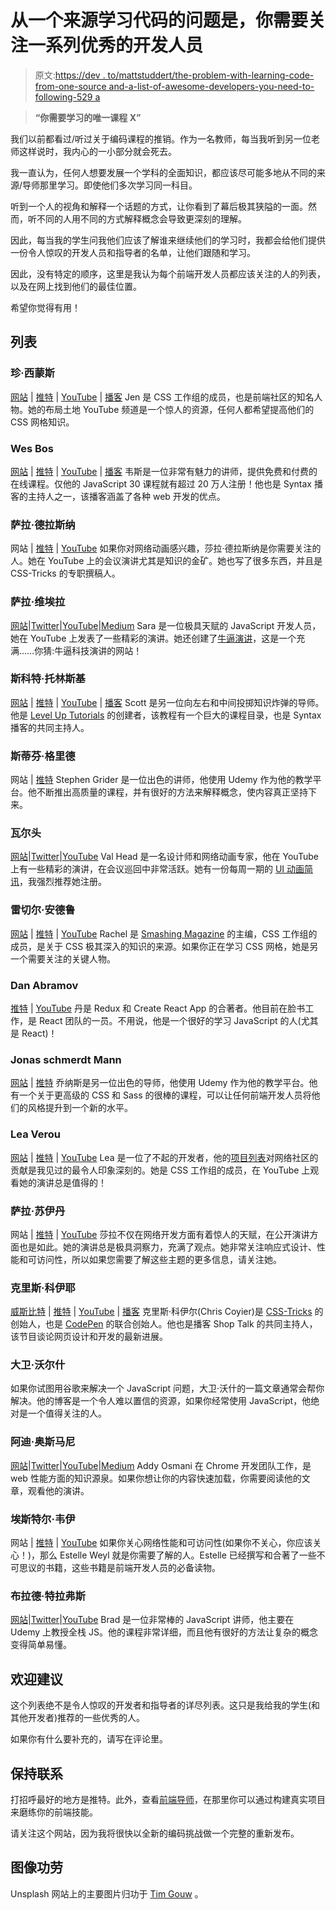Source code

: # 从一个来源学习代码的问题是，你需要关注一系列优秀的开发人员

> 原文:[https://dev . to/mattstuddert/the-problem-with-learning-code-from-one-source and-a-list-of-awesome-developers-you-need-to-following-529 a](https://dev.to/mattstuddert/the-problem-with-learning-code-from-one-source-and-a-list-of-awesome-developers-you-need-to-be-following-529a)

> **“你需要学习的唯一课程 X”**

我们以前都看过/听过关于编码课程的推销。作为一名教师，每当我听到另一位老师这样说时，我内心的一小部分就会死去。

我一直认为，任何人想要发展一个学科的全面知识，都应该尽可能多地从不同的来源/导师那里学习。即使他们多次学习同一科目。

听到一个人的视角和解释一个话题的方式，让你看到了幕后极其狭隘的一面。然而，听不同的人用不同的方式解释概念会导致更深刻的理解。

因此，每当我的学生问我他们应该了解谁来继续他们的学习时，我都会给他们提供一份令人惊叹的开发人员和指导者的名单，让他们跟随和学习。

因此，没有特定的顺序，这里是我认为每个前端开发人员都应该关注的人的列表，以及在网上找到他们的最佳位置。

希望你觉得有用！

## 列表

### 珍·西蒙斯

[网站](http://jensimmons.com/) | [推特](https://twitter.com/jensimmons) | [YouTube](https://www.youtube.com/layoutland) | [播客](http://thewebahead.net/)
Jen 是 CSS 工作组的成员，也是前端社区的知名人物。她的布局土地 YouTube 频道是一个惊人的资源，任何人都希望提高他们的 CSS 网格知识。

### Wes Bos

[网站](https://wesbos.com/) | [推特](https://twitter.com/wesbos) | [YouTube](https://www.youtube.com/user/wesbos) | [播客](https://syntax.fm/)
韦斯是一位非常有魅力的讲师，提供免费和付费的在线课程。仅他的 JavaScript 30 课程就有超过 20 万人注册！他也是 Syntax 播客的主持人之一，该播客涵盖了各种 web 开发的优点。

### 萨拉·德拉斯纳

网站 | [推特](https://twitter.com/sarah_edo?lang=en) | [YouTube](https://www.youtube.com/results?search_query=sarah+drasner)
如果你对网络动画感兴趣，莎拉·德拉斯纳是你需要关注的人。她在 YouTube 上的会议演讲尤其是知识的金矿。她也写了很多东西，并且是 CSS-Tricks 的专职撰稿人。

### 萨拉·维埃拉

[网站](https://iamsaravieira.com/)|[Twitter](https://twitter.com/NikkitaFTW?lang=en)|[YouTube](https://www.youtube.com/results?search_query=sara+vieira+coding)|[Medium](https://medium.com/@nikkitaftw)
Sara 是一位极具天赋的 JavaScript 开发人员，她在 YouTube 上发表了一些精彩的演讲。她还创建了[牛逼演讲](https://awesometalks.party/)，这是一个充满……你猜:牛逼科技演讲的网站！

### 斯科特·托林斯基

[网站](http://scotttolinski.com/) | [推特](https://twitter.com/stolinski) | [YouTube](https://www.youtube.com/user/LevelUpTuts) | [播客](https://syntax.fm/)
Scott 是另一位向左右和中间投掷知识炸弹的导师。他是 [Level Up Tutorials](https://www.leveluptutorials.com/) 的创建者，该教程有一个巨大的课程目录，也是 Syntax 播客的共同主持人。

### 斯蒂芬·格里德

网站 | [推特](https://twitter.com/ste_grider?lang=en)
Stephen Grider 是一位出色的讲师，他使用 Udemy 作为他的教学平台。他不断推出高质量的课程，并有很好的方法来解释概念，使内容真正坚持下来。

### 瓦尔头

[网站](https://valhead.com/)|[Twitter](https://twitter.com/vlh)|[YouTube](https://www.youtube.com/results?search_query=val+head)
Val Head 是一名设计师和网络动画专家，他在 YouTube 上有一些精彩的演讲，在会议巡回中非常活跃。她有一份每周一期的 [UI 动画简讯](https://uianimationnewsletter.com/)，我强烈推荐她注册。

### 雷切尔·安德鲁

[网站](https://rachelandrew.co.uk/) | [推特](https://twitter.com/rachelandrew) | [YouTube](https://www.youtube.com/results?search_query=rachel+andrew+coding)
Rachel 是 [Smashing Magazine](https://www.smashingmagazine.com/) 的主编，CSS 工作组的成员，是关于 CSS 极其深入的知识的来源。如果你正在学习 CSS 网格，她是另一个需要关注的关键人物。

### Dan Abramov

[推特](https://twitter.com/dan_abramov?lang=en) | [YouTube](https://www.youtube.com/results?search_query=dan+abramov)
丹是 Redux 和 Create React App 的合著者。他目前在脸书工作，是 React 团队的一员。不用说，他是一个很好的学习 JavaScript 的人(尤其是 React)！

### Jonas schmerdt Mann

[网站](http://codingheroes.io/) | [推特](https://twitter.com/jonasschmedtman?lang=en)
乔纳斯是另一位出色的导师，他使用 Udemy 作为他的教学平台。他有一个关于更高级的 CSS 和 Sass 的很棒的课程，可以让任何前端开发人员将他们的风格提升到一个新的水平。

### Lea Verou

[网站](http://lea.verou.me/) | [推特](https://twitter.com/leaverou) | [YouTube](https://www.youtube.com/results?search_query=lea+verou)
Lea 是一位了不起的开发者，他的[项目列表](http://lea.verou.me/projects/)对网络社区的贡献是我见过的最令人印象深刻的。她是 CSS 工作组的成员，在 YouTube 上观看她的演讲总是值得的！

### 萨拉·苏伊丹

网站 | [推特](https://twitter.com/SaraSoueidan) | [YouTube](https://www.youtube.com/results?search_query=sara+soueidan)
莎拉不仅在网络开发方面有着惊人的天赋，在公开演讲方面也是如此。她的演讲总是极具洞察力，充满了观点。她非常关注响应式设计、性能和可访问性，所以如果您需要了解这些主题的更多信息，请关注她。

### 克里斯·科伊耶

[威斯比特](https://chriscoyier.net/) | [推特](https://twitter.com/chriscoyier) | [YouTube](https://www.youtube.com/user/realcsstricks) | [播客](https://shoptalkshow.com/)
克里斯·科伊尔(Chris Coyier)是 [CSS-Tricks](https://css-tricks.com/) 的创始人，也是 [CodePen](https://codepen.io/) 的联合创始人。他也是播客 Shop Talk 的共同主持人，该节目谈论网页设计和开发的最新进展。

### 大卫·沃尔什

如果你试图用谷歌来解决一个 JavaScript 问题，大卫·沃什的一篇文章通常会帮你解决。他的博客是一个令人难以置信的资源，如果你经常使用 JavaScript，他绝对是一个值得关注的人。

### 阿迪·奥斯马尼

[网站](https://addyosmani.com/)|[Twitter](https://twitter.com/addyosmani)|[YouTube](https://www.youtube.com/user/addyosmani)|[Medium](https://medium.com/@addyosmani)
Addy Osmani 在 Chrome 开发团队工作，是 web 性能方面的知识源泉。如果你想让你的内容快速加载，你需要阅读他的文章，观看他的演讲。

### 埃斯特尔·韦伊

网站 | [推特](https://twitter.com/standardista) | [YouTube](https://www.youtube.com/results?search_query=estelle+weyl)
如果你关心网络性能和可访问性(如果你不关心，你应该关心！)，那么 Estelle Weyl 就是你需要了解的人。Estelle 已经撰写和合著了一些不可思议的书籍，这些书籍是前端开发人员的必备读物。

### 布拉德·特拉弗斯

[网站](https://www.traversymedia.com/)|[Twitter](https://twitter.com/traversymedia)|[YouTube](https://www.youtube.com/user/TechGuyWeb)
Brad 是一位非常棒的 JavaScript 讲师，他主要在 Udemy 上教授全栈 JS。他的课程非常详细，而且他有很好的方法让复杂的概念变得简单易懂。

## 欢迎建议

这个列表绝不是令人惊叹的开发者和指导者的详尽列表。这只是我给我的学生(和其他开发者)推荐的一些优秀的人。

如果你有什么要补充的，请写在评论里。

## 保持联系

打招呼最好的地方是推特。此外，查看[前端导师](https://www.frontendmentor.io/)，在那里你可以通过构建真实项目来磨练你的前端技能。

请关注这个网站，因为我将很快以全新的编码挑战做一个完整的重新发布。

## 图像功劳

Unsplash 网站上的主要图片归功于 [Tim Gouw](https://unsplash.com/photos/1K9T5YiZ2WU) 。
= = = =
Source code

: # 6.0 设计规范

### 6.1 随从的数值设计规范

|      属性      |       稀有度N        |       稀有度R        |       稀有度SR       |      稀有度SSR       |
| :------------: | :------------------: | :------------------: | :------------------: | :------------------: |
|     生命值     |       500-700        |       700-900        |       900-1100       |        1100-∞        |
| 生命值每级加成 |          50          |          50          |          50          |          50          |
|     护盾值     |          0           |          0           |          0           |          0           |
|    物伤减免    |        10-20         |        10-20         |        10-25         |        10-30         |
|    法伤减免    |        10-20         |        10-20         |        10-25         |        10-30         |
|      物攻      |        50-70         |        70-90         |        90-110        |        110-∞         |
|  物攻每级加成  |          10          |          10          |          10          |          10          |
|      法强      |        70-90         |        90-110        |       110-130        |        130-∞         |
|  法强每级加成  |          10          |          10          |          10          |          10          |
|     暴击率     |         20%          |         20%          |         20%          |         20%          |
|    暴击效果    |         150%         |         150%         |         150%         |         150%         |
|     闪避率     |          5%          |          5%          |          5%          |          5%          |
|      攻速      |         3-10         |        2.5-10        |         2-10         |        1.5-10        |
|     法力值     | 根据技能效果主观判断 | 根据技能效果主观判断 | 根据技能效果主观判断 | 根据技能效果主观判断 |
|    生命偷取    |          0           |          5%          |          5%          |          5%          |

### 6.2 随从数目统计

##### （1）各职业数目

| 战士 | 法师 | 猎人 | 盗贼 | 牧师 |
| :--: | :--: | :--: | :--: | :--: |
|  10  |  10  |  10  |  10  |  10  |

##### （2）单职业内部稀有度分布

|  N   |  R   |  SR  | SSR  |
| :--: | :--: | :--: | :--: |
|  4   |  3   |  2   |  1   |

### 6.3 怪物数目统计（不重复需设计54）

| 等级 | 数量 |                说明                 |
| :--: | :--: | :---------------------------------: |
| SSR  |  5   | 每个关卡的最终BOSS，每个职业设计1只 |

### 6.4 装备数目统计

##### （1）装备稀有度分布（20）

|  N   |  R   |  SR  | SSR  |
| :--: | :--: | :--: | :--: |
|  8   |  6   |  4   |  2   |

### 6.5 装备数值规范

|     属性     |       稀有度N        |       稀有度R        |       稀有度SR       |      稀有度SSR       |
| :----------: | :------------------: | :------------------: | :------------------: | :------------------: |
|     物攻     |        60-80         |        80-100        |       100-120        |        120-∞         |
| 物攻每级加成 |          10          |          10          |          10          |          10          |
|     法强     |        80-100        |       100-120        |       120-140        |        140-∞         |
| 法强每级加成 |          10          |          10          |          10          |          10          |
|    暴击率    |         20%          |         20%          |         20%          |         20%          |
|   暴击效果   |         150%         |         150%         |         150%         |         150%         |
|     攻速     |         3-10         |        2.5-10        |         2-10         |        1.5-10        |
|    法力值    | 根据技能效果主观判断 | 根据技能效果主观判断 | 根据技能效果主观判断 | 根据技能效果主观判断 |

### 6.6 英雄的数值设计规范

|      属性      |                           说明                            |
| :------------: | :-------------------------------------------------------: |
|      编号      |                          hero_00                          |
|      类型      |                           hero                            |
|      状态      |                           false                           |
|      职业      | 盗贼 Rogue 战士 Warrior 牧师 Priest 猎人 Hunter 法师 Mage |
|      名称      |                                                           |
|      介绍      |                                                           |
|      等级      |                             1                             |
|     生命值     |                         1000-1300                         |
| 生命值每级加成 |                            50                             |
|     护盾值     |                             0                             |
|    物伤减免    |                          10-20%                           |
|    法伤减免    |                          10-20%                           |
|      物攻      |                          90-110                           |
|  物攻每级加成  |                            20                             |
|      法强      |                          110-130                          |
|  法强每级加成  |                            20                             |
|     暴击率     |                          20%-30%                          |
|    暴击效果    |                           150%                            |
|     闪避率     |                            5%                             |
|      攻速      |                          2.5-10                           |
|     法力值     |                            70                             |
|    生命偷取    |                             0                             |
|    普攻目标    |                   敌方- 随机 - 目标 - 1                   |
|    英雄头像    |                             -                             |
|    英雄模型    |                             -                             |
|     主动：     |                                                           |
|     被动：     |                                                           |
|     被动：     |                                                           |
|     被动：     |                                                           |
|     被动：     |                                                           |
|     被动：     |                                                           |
= = = =
Task objective
From the listing above, copy every line where the string "Udemy" is found.

Reply
Stephen Grider 是一位出色的讲师，他使用 Udemy 作为他的教学平台。他不断推出高质量的课程，并有很好的方法来解释概念，使内容真正坚持下来。
乔纳斯是另一位出色的导师，他使用 Udemy 作为他的教学平台。他有一个关于更高级的 CSS 和 Sass 的很棒的课程，可以让任何前端开发人员将他们的风格提升到一个新的水平。
Brad 是一位非常棒的 JavaScript 讲师，他主要在 Udemy 上教授全栈 JS。他的课程非常详细，而且他有很好的方法让复杂的概念变得简单易懂。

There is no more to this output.